Born in 1914, Saul Steinberg grew up in a Jewish family in Bucharest, Romania, and in 1932 traveled to Milan’s Polytechnic University to study architecture. In 1941, he left. Fascist Italy wanted him out or dead. He spent a year in the Dominican Republic, awaiting U.S. citizenship.
During this time of displacement, The New Yorker published Steinberg’s first drawing. It shows an art student explaining to her teacher that she has indeed painted a centaur—we see that the halves have been reversed and it’s the hind legs that are human. The cartoon got him a contract. Living in a small apartment in Manhattan, Steinberg began to see his work travel far—into Harper’s Bazaar, The New Yorker, and Vogue.

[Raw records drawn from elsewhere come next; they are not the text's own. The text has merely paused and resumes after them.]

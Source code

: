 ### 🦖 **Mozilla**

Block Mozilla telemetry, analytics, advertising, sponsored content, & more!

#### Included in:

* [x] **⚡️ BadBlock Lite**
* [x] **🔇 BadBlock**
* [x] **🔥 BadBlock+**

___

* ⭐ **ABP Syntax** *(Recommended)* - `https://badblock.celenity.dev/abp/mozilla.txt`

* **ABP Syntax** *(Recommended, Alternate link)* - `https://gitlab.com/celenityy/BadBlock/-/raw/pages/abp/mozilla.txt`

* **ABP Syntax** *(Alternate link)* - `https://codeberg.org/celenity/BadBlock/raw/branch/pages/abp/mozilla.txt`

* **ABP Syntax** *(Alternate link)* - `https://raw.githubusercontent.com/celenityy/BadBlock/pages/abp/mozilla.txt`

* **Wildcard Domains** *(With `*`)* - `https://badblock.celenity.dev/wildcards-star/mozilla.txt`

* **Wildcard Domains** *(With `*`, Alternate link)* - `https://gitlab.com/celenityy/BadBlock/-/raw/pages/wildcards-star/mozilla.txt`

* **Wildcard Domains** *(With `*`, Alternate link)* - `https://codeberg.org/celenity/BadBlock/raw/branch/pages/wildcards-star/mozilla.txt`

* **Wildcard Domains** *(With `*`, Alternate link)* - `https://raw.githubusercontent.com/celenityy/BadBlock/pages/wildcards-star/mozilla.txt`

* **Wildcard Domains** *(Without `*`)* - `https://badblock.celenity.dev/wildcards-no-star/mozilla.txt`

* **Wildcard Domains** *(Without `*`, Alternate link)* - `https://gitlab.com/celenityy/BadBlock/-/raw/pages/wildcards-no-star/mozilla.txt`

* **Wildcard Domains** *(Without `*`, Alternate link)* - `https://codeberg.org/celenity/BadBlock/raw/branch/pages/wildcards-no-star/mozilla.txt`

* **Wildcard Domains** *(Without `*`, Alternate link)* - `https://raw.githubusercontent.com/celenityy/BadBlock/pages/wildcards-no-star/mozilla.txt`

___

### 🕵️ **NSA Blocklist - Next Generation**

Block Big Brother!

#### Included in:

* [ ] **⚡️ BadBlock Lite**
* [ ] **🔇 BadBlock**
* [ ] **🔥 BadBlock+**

In 1943, William Donovan, chief of the Office of Strategic Services, recruited Steinberg to create anti-Nazi propaganda that would be sprinkled behind enemy lines in Italy and North Africa. He obliged, sketching Hitler with skulls popping out of his head and rendering Mussolini one-eyed and grotesque.
Unlike most illustrators, Steinberg soon crossed over into the art world. In 1946, three of his drawings were part of the Museum of Modern Art’s landmark exhibition “Fourteen Americans.” Showing alongside him? Artists such as Arshile Gorky and Robert Motherwell. By the time Steinberg died, in 1999, he’d had solo shows in museums around the world as well as at Galerie Maeght, in Paris, and Betty Parsons, in New York.
Steinberg’s 1945 monograph, All in Line, is now out in a new edition from New York Review Books; the introduction is by the New Yorker cartoonist Liana Finck. It’s a rare look into the mind of an artist who drew himself as a cat, a dog, and a fish, and who designed 85 New Yorker covers, including one that may be the magazine’s most memorable—View of the World from 9th Avenue. You know the image: a map in which everything west of the Hudson River is empty, undifferentiated space.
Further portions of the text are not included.